Controllable Transition Metal Cations Doping Enable Efficient and Spectral Stable Pure‐Red Perovskite QLED

Mixed-halide perovskite plays important role in wide-color gamut displays as a vital material for three primary colors. However, halide segregation and caused unstable spectra are the intrinsic problem in mixed-halide perovskite light-emitting diodes (PeLEDs) originating from the lattice strain and the resulting defects in perovskite quantum dots (PQDs). Here, smaller transition metal cations are applied to replace Pb2+ and release lattice strain, which avoids halogen escaping/halide vacancies forming to ensure high photoluminescence quantum yield (PLQY) and stable spectra.
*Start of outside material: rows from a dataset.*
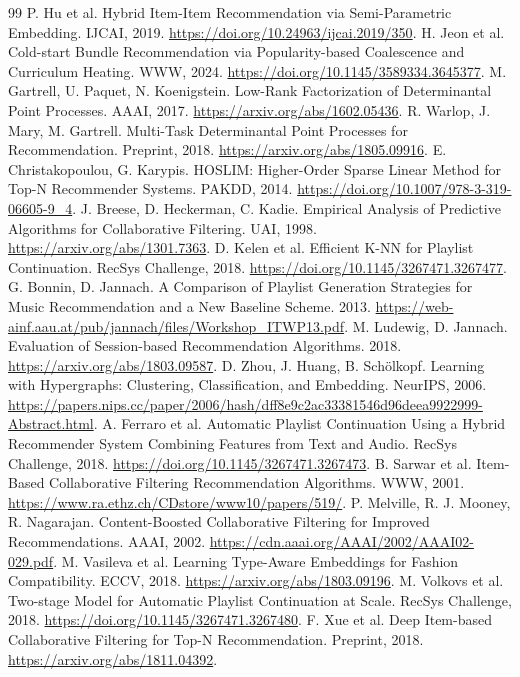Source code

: \documentclass[11pt,a4paper]{article}
\begin{document}
\begin{thebibliography}{99}\small
{} P. Hu et al. Hybrid Item-Item Recommendation via Semi-Parametric
Embedding. IJCAI, 2019. \url{https://doi.org/10.24963/ijcai.2019/350}.
 H. Jeon et al. Cold-start Bundle Recommendation via
Popularity-based Coalescence and Curriculum Heating. WWW, 2024.
\url{https://doi.org/10.1145/3589334.3645377}.
 M. Gartrell, U. Paquet, N. Koenigstein. Low-Rank Factorization
of Determinantal Point Processes. AAAI, 2017.
\url{https://arxiv.org/abs/1602.05436}.
 R. Warlop, J. Mary, M. Gartrell. Multi-Task Determinantal Point
Processes for Recommendation. Preprint, 2018.
\url{https://arxiv.org/abs/1805.09916}.
 E. Christakopoulou, G. Karypis. HOSLIM: Higher-Order Sparse
Linear Method for Top-N Recommender Systems. PAKDD, 2014.
\url{https://doi.org/10.1007/978-3-319-06605-9_4}.
 J. Breese, D. Heckerman, C. Kadie. Empirical Analysis of
Predictive Algorithms for Collaborative Filtering. UAI, 1998.
\url{https://arxiv.org/abs/1301.7363}.
 D. Kelen et al. Efficient K-NN for Playlist Continuation.
RecSys Challenge, 2018. \url{https://doi.org/10.1145/3267471.3267477}.
 G. Bonnin, D. Jannach. A Comparison of Playlist Generation
Strategies for Music Recommendation and a New Baseline Scheme. 2013.
\url{https://web-ainf.aau.at/pub/jannach/files/Workshop_ITWP13.pdf}.
 M. Ludewig, D. Jannach. Evaluation of Session-based
Recommendation Algorithms. 2018. \url{https://arxiv.org/abs/1803.09587}.
 D. Zhou, J. Huang, B. Sch\"olkopf. Learning with Hypergraphs:
Clustering, Classification, and Embedding. NeurIPS, 2006.
\url{https://papers.nips.cc/paper/2006/hash/dff8e9c2ac33381546d96deea9922999-Abstract.html}.
 A. Ferraro et al. Automatic Playlist Continuation Using a
Hybrid Recommender System Combining Features from Text and Audio. RecSys
Challenge, 2018. \url{https://doi.org/10.1145/3267471.3267473}.
 B. Sarwar et al. Item-Based Collaborative Filtering Recommendation
Algorithms. WWW, 2001. \url{https://www.ra.ethz.ch/CDstore/www10/papers/519/}.
 P. Melville, R. J. Mooney, R. Nagarajan. Content-Boosted
Collaborative Filtering for Improved Recommendations. AAAI, 2002.
\url{https://cdn.aaai.org/AAAI/2002/AAAI02-029.pdf}.
 M. Vasileva et al. Learning Type-Aware Embeddings for Fashion
Compatibility. ECCV, 2018. \url{https://arxiv.org/abs/1803.09196}.
 M. Volkovs et al. Two-stage Model for Automatic Playlist
Continuation at Scale. RecSys Challenge, 2018.
\url{https://doi.org/10.1145/3267471.3267480}.
 F. Xue et al. Deep Item-based Collaborative Filtering for Top-N
Recommendation. Preprint, 2018. \url{https://arxiv.org/abs/1811.04392}.


\end{thebibliography}
\end{document}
However, the actual doping amount is limited by ionic size and chemical environment, which will affect the improvement of optoelectronic performance. Thus, this study proposes a strategy by introducing tri-n-octylphosphine to coordinate strongly with metal cations and catch them to participate the nucleation-growth process. Through doping transition metal cations effectively, the CsPb(BrI)3 PQDs show high PLQY (92%) and long lifetime (107.83 ns). Further, highly efficient pure-red PeLEDs with highest external quantum efficiency of 16.86% is fabricated and the spectrum can be stabilized at 630 nm with only 1 nm red-shift under bias, showing the promising potential of PQDs for next-generation display.